OS TRAJETOS NO CORPO
Jaqueline Gomes de Jesus
Meu marido é carioca. Há anos perguntou aonde podíamos ir para comprar uma estante de metal. Eu não sabia. Busquei a resposta com amigos e eles também não. Rodando pela cidade encontramos ótima opção no SIA. Outra vez ele queria indicação de mecânico, nenhum conhecido tinha algum de confiança, exceto a nossa diarista, que mora em Anápolis, mas conhecia um amigo do primo de um irmão dela que tinha uma oficina aqui no Plano.
A W3 Norte foi uma descoberta entusiasmante para o meu marido, pela quantidade de serviços de qualidade a custos baixos que há ali. Taguatinga também, e lhe lembrou o comércio frenético do subúrbio do Rio.

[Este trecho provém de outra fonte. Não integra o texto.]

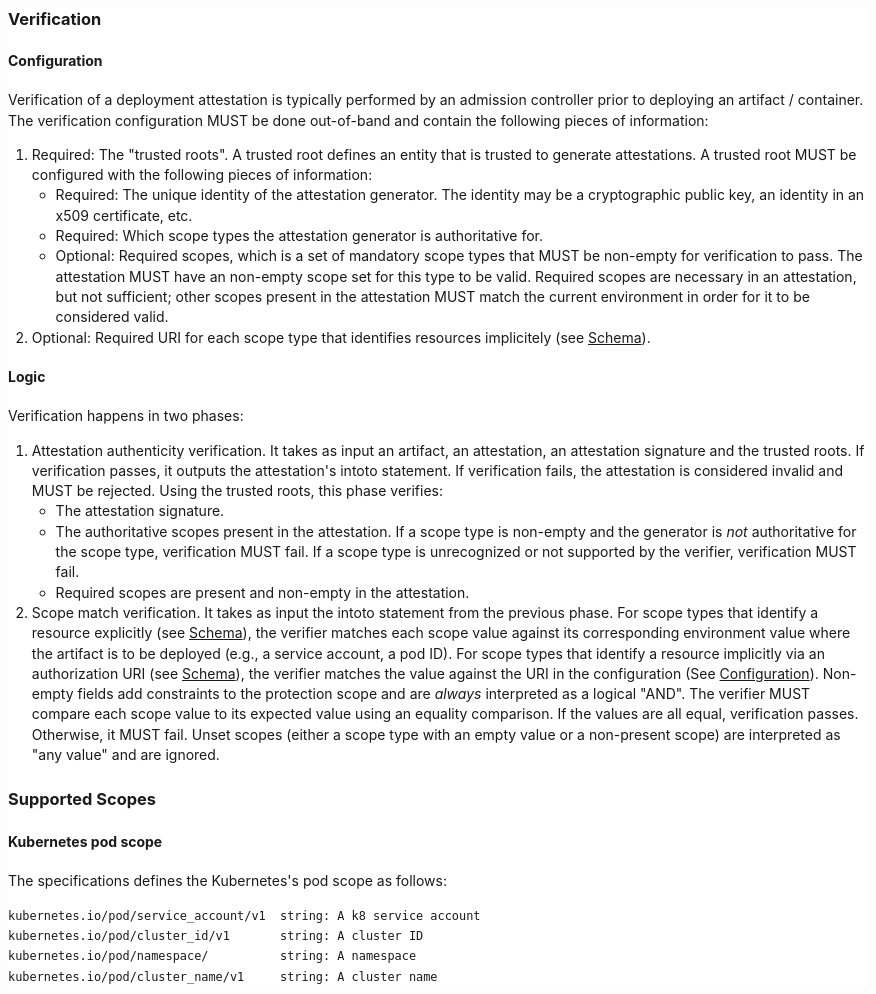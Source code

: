 ### Verification

#### Configuration
Verification of a deployment attestation is typically performed by an admission controller prior to deploying an artifact / container.
The verification configuration MUST be done out-of-band and contain the following pieces of information:

1. Required: The "trusted roots". A trusted root defines an entity that is trusted to generate attestations. A trusted root MUST be configured with the following pieces of information:
    - Required: The unique identity of the attestation generator. The identity may be a cryptographic public key, an identity in an x509 certificate, etc.
    - Required: Which scope types the attestation generator is authoritative for.
    - Optional: Required scopes, which is a set of mandatory scope types that MUST be non-empty for verification to pass. The attestation MUST have an non-empty scope set for this type to be valid. Required scopes are necessary in an attestation, but not sufficient; other scopes present in the attestation MUST match the current environment in order for it to be considered valid.
3. Optional: Required URI for each scope type that identifies resources implicitely (see [Schema](#schema)).

#### Logic

Verification happens in two phases:

1. Attestation authenticity verification. It takes as input an artifact, an attestation, an attestation signature and the trusted roots. If verification passes, it outputs the attestation's intoto statement. If verification fails, the attestation is considered invalid and MUST be rejected. Using the trusted roots, this phase verifies:
    - The attestation signature.
    - The authoritative scopes present in the attestation. If a scope type is non-empty and the generator is _not_ authoritative for the scope type, verification MUST fail. If a scope type is unrecognized or not supported by the verifier, verification MUST fail.
    - Required scopes are present and non-empty in the attestation.
2. Scope match verification. It takes as input the intoto statement from the previous phase. For scope types that identify a resource explicitly (see [Schema](#schema)), the verifier matches each scope value against its corresponding environment value where the artifact is to be deployed
(e.g., a service account, a pod ID). For scope types that identify a resource implicitly via an authorization URI (see [Schema](#schema)), the verifier matches the value against the URI in the configuration (See [Configuration](#configuration)). Non-empty fields add constraints to the protection scope and are _always_ interpreted as a logical "AND". The verifier MUST compare each scope value to its expected value using an equality comparison. If the values are all equal, verification passes. Otherwise, it MUST fail. Unset scopes (either a scope type with an empty value or a non-present scope) are interpreted as "any value" and are ignored.

### Supported Scopes

#### Kubernetes pod scope

The specifications defines the Kubernetes's pod scope as follows:

```shell
kubernetes.io/pod/service_account/v1  string: A k8 service account
kubernetes.io/pod/cluster_id/v1       string: A cluster ID
kubernetes.io/pod/namespace/          string: A namespace
kubernetes.io/pod/cluster_name/v1     string: A cluster name
```
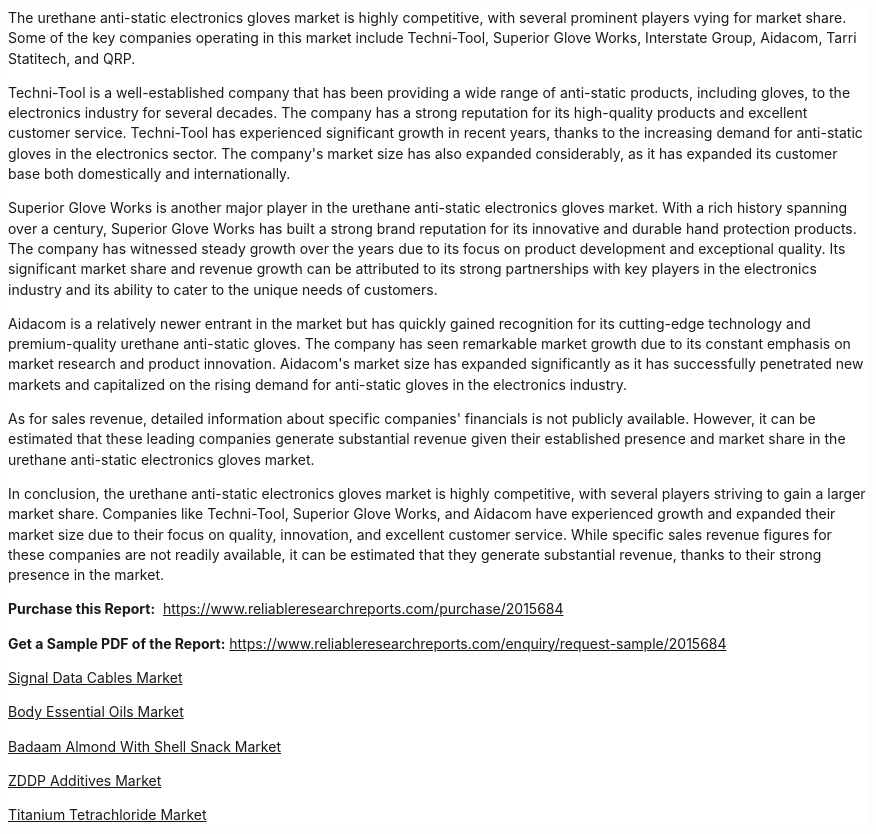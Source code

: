 <p><p>The urethane anti-static electronics gloves market is highly competitive, with several prominent players vying for market share. Some of the key companies operating in this market include Techni-Tool, Superior Glove Works, Interstate Group, Aidacom, Tarri Statitech, and QRP.</p><p>Techni-Tool is a well-established company that has been providing a wide range of anti-static products, including gloves, to the electronics industry for several decades. The company has a strong reputation for its high-quality products and excellent customer service. Techni-Tool has experienced significant growth in recent years, thanks to the increasing demand for anti-static gloves in the electronics sector. The company's market size has also expanded considerably, as it has expanded its customer base both domestically and internationally.</p><p>Superior Glove Works is another major player in the urethane anti-static electronics gloves market. With a rich history spanning over a century, Superior Glove Works has built a strong brand reputation for its innovative and durable hand protection products. The company has witnessed steady growth over the years due to its focus on product development and exceptional quality. Its significant market share and revenue growth can be attributed to its strong partnerships with key players in the electronics industry and its ability to cater to the unique needs of customers.</p><p>Aidacom is a relatively newer entrant in the market but has quickly gained recognition for its cutting-edge technology and premium-quality urethane anti-static gloves. The company has seen remarkable market growth due to its constant emphasis on market research and product innovation. Aidacom's market size has expanded significantly as it has successfully penetrated new markets and capitalized on the rising demand for anti-static gloves in the electronics industry.</p><p>As for sales revenue, detailed information about specific companies' financials is not publicly available. However, it can be estimated that these leading companies generate substantial revenue given their established presence and market share in the urethane anti-static electronics gloves market.</p><p>In conclusion, the urethane anti-static electronics gloves market is highly competitive, with several players striving to gain a larger market share. Companies like Techni-Tool, Superior Glove Works, and Aidacom have experienced growth and expanded their market size due to their focus on quality, innovation, and excellent customer service. While specific sales revenue figures for these companies are not readily available, it can be estimated that they generate substantial revenue, thanks to their strong presence in the market.</p></p>
<p><strong>Purchase this Report:</strong>&nbsp;&nbsp;<a href="https://www.reliableresearchreports.com/purchase/2015684">https://www.reliableresearchreports.com/purchase/2015684</a></p>
<p></p>
<p><strong>Get a Sample PDF of the Report:</strong>&nbsp;<a href="https://www.reliableresearchreports.com/enquiry/request-sample/2015684">https://www.reliableresearchreports.com/enquiry/request-sample/2015684</a></p>
<p><p><a href="https://github.com/ashepherd82/Market-Research-Report-List-1/blob/main/signal-data-cables-market.md">Signal Data Cables Market</a></p><p><a href="https://www.linkedin.com/pulse/body-essential-oils-market-size-growth-forecast-from-uhsdf/">Body Essential Oils Market</a></p><p><a href="https://github.com/FassouRP/Market-Research-Report-List-1/blob/main/badaam-almond-with-shell-snack-market.md">Badaam Almond With Shell Snack Market</a></p><p><a href="https://medium.com/@evalynkoepp98698/zddp-additives-market-insight-market-trends-growth-forecasted-from-2023-to-2030-ebdd14aa55e8">ZDDP Additives Market</a></p><p><a href="https://medium.com/@drakesporer988/titanium-tetrachloride-market-competitive-analysis-market-trends-and-forecast-to-2030-b3d400a61e0d">Titanium Tetrachloride Market</a></p></p>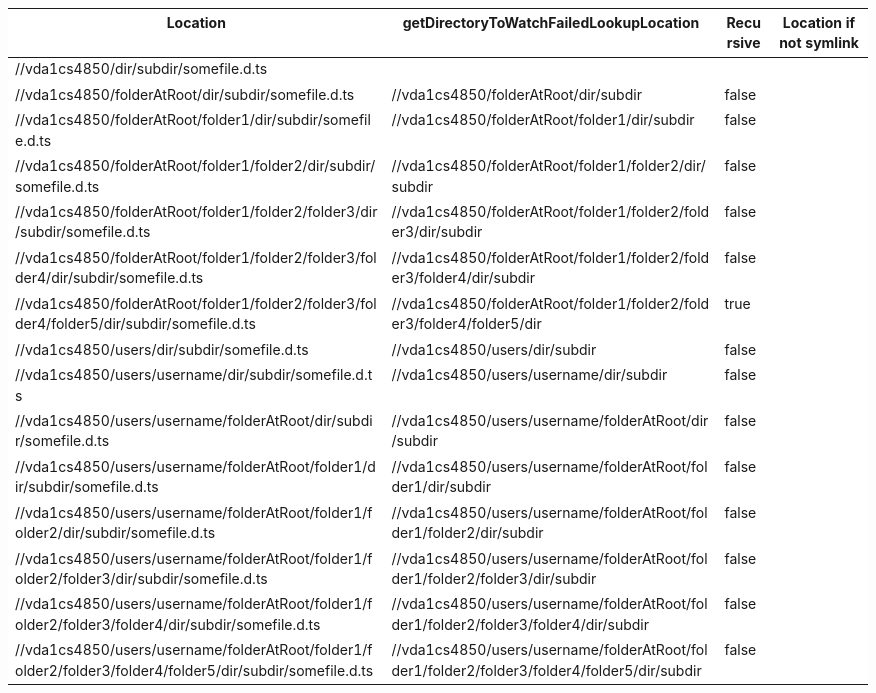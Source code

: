 | Location                                                                                                 | getDirectoryToWatchFailedLookupLocation                                                                  | Recursive | Location if not symlink                                                                                  |
| -------------------------------------------------------------------------------------------------------- | -------------------------------------------------------------------------------------------------------- | --------- | -------------------------------------------------------------------------------------------------------- |
| //vda1cs4850/dir/subdir/somefile.d.ts                                                                    |                                                                                                          |           |                                                                                                          |
| //vda1cs4850/folderAtRoot/dir/subdir/somefile.d.ts                                                       | //vda1cs4850/folderAtRoot/dir/subdir                                                                     | false     |                                                                                                          |
| //vda1cs4850/folderAtRoot/folder1/dir/subdir/somefile.d.ts                                               | //vda1cs4850/folderAtRoot/folder1/dir/subdir                                                             | false     |                                                                                                          |
| //vda1cs4850/folderAtRoot/folder1/folder2/dir/subdir/somefile.d.ts                                       | //vda1cs4850/folderAtRoot/folder1/folder2/dir/subdir                                                     | false     |                                                                                                          |
| //vda1cs4850/folderAtRoot/folder1/folder2/folder3/dir/subdir/somefile.d.ts                               | //vda1cs4850/folderAtRoot/folder1/folder2/folder3/dir/subdir                                             | false     |                                                                                                          |
| //vda1cs4850/folderAtRoot/folder1/folder2/folder3/folder4/dir/subdir/somefile.d.ts                       | //vda1cs4850/folderAtRoot/folder1/folder2/folder3/folder4/dir/subdir                                     | false     |                                                                                                          |
| //vda1cs4850/folderAtRoot/folder1/folder2/folder3/folder4/folder5/dir/subdir/somefile.d.ts               | //vda1cs4850/folderAtRoot/folder1/folder2/folder3/folder4/folder5/dir                                    | true      |                                                                                                          |
| //vda1cs4850/users/dir/subdir/somefile.d.ts                                                              | //vda1cs4850/users/dir/subdir                                                                            | false     |                                                                                                          |
| //vda1cs4850/users/username/dir/subdir/somefile.d.ts                                                     | //vda1cs4850/users/username/dir/subdir                                                                   | false     |                                                                                                          |
| //vda1cs4850/users/username/folderAtRoot/dir/subdir/somefile.d.ts                                        | //vda1cs4850/users/username/folderAtRoot/dir/subdir                                                      | false     |                                                                                                          |
| //vda1cs4850/users/username/folderAtRoot/folder1/dir/subdir/somefile.d.ts                                | //vda1cs4850/users/username/folderAtRoot/folder1/dir/subdir                                              | false     |                                                                                                          |
| //vda1cs4850/users/username/folderAtRoot/folder1/folder2/dir/subdir/somefile.d.ts                        | //vda1cs4850/users/username/folderAtRoot/folder1/folder2/dir/subdir                                      | false     |                                                                                                          |
| //vda1cs4850/users/username/folderAtRoot/folder1/folder2/folder3/dir/subdir/somefile.d.ts                | //vda1cs4850/users/username/folderAtRoot/folder1/folder2/folder3/dir/subdir                              | false     |                                                                                                          |
| //vda1cs4850/users/username/folderAtRoot/folder1/folder2/folder3/folder4/dir/subdir/somefile.d.ts        | //vda1cs4850/users/username/folderAtRoot/folder1/folder2/folder3/folder4/dir/subdir                      | false     |                                                                                                          |
| //vda1cs4850/users/username/folderAtRoot/folder1/folder2/folder3/folder4/folder5/dir/subdir/somefile.d.ts | //vda1cs4850/users/username/folderAtRoot/folder1/folder2/folder3/folder4/folder5/dir/subdir              | false     |                                                                                                          |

Por outro lado, a quantidade de serviços ruins, caros, porém frequentados por clientela fiel em Brasília o apavorou.
Desde então tornamo-nos fregueses de móveis encomendados na Torre de TV, das castanhas e frutas desidratadas da Feira do Paraguai e de eventuais cafés da manhã na do Guará. Sempre com o empecilho de distâncias inevitáveis, porque não há transporte público que chegue a determinados lugares ou que seja confortável.
Essa experiência me fez perceber o quanto ignorava a minha falta de vivência com a cidade. Na minha cabeça o corpo da cidade é enorme e fluido, entretanto, na prática não o vivo na plenitude, e sei que outros moradores daqui também não. A relação dos brasilienses com o corpo de Brasília é distante, alienada até. Sabemos pouco sobre o que há no trajeto entre nossa casa e o trabalho, não exploramos o potencial da cidade. Tornamo-nos acomodados com o que aí está. Desatentos para estimular o que é melhor.
Essa falta de conhecimento de onde achar o que se quer em Brasília teria a ver com uma visão limitada sobre a cidade? Seria uma falha de quem se interessa apenas pelo que está ao lado, não olha para além da sua quadra ou da sua região?
Talvez seja provincianismo, que já foi visto como pejorativo por aqui, não mais. Décadas atrás uma amiga reclamava de como Taguatinga lhe era provinciana. Recentemente, uma autoridade exaltou o Guará como uma “cidade interiorana e provinciana”.
Além da multiplicação de cidades na cidade, quer-se criar orgulhosas comunidades de interior, e provincianas, na Capital Federal? Parece contraditório, quando se lembra que estamos em uma, repito, Capital Federal, sede de representações internacionais e terceira maior metrópole do país, com 3 milhões e quinhentos mil habitantes.
O provincianismo faz sentido quando se percebe que esse é o rosto que alguns de nós querem para a parte de Brasília onde vivemos, e que nos lembra uma comunidade. Aonde chegaremos?